**Data to use**

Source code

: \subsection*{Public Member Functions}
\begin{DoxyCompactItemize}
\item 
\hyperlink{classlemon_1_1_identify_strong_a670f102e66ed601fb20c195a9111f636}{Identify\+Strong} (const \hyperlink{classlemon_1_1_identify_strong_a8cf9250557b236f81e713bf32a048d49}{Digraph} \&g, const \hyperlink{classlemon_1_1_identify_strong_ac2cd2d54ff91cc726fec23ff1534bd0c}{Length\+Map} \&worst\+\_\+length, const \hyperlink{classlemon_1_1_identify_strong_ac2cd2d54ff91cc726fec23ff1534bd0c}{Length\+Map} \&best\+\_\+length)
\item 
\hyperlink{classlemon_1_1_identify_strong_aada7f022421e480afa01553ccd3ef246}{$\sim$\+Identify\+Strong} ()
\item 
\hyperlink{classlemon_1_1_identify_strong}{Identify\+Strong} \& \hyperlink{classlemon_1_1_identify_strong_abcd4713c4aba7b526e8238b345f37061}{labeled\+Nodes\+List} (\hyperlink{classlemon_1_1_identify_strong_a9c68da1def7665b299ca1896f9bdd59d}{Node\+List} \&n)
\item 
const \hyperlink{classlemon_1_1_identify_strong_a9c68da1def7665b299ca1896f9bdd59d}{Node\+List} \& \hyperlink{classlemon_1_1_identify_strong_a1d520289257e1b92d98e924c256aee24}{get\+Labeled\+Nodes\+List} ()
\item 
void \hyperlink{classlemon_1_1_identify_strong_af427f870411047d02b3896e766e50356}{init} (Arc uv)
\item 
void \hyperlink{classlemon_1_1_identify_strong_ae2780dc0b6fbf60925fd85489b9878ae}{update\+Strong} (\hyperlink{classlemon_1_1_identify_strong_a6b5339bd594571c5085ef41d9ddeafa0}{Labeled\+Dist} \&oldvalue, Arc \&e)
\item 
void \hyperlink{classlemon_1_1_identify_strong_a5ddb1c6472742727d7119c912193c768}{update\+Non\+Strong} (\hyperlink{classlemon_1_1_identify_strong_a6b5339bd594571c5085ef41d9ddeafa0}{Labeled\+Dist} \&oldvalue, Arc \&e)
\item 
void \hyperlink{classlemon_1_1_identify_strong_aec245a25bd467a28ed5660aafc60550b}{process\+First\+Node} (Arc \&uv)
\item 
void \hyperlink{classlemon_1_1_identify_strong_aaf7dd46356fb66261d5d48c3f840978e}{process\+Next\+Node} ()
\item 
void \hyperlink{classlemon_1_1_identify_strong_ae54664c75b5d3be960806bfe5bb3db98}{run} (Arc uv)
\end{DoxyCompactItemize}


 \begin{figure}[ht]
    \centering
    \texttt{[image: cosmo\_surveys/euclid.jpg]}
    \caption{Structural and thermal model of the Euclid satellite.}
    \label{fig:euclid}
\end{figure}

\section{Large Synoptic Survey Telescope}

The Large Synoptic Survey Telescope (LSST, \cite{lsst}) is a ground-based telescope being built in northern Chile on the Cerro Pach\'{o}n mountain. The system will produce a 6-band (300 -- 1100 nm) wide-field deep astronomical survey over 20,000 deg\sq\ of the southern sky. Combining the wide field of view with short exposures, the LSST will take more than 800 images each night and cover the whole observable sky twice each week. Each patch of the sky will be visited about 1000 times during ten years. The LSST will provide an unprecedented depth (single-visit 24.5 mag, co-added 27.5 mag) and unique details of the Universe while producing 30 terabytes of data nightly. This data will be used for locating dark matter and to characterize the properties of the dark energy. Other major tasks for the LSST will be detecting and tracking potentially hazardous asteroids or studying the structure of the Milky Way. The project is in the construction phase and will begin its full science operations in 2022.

**Work to be completed**
Your reply should repeat the entire listing, word for word and complete.

**Response below**
Source code

: \subsection*{Public Member Functions}
\begin{DoxyCompactItemize}
\item 
\hyperlink{classlemon_1_1_identify_strong_a670f102e66ed601fb20c195a9111f636}{Identify\+Strong} (const \hyperlink{classlemon_1_1_identify_strong_a8cf9250557b236f81e713bf32a048d49}{Digraph} \&g, const \hyperlink{classlemon_1_1_identify_strong_ac2cd2d54ff91cc726fec23ff1534bd0c}{Length\+Map} \&worst\+\_\+length, const \hyperlink{classlemon_1_1_identify_strong_ac2cd2d54ff91cc726fec23ff1534bd0c}{Length\+Map} \&best\+\_\+length)
\item 
\hyperlink{classlemon_1_1_identify_strong_aada7f022421e480afa01553ccd3ef246}{$\sim$\+Identify\+Strong} ()
\item 
\hyperlink{classlemon_1_1_identify_strong}{Identify\+Strong} \& \hyperlink{classlemon_1_1_identify_strong_abcd4713c4aba7b526e8238b345f37061}{labeled\+Nodes\+List} (\hyperlink{classlemon_1_1_identify_strong_a9c68da1def7665b299ca1896f9bdd59d}{Node\+List} \&n)
\item 
const \hyperlink{classlemon_1_1_identify_strong_a9c68da1def7665b299ca1896f9bdd59d}{Node\+List} \& \hyperlink{classlemon_1_1_identify_strong_a1d520289257e1b92d98e924c256aee24}{get\+Labeled\+Nodes\+List} ()
\item 
void \hyperlink{classlemon_1_1_identify_strong_af427f870411047d02b3896e766e50356}{init} (Arc uv)
\item 
void \hyperlink{classlemon_1_1_identify_strong_ae2780dc0b6fbf60925fd85489b9878ae}{update\+Strong} (\hyperlink{classlemon_1_1_identify_strong_a6b5339bd594571c5085ef41d9ddeafa0}{Labeled\+Dist} \&oldvalue, Arc \&e)
\item 
void \hyperlink{classlemon_1_1_identify_strong_a5ddb1c6472742727d7119c912193c768}{update\+Non\+Strong} (\hyperlink{classlemon_1_1_identify_strong_a6b5339bd594571c5085ef41d9ddeafa0}{Labeled\+Dist} \&oldvalue, Arc \&e)
\item 
void \hyperlink{classlemon_1_1_identify_strong_aec245a25bd467a28ed5660aafc60550b}{process\+First\+Node} (Arc \&uv)
\item 
void \hyperlink{classlemon_1_1_identify_strong_aaf7dd46356fb66261d5d48c3f840978e}{process\+Next\+Node} ()
\item 
void \hyperlink{classlemon_1_1_identify_strong_ae54664c75b5d3be960806bfe5bb3db98}{run} (Arc uv)
\end{DoxyCompactItemize}


 \begin{figure}[ht]
    \centering
    \texttt{[image: cosmo\_surveys/euclid.jpg]}
    \caption{Structural and thermal model of the Euclid satellite.}
    \label{fig:euclid}
\end{figure}

\section{Large Synoptic Survey Telescope}

The Large Synoptic Survey Telescope (LSST, \cite{lsst}) is a ground-based telescope being built in northern Chile on the Cerro Pach\'{o}n mountain. The system will produce a 6-band (300 -- 1100 nm) wide-field deep astronomical survey over 20,000 deg\sq\ of the southern sky. Combining the wide field of view with short exposures, the LSST will take more than 800 images each night and cover the whole observable sky twice each week. Each patch of the sky will be visited about 1000 times during ten years. The LSST will provide an unprecedented depth (single-visit 24.5 mag, co-added 27.5 mag) and unique details of the Universe while producing 30 terabytes of data nightly. This data will be used for locating dark matter and to characterize the properties of the dark energy. Other major tasks for the LSST will be detecting and tracking potentially hazardous asteroids or studying the structure of the Milky Way. The project is in the construction phase and will begin its full science operations in 2022.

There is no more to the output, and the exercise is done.